# Exercise objective
Each line below with the word "Character" needs to be copied.

# Task material
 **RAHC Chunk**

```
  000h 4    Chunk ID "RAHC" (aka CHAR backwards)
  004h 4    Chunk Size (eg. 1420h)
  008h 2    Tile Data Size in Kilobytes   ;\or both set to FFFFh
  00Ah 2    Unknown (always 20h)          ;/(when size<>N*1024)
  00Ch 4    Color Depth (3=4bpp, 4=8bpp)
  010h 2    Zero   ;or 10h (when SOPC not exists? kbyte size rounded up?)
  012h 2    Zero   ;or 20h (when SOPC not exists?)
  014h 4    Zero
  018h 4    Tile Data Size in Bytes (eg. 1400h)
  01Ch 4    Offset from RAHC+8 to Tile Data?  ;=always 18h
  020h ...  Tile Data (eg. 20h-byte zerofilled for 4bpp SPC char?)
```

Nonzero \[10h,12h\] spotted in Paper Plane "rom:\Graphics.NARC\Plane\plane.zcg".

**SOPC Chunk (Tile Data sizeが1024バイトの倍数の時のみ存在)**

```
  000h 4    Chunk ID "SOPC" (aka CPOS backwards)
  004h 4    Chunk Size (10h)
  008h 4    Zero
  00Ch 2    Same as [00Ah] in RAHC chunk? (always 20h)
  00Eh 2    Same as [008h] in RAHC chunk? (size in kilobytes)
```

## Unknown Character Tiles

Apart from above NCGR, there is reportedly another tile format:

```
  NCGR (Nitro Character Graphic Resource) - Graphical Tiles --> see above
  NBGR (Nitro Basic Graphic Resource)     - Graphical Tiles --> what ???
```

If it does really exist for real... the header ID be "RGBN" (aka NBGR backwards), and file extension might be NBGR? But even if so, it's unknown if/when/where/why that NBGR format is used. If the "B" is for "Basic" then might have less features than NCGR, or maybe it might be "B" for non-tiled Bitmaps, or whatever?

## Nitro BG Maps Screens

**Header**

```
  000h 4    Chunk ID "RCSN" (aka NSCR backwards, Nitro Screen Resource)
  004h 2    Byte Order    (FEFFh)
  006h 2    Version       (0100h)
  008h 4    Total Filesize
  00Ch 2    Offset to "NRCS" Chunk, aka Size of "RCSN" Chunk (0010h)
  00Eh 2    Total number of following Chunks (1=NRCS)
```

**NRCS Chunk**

# Answer for this exercise
## Unknown Character Tiles
  NCGR (Nitro Character Graphic Resource) - Graphical Tiles --> see above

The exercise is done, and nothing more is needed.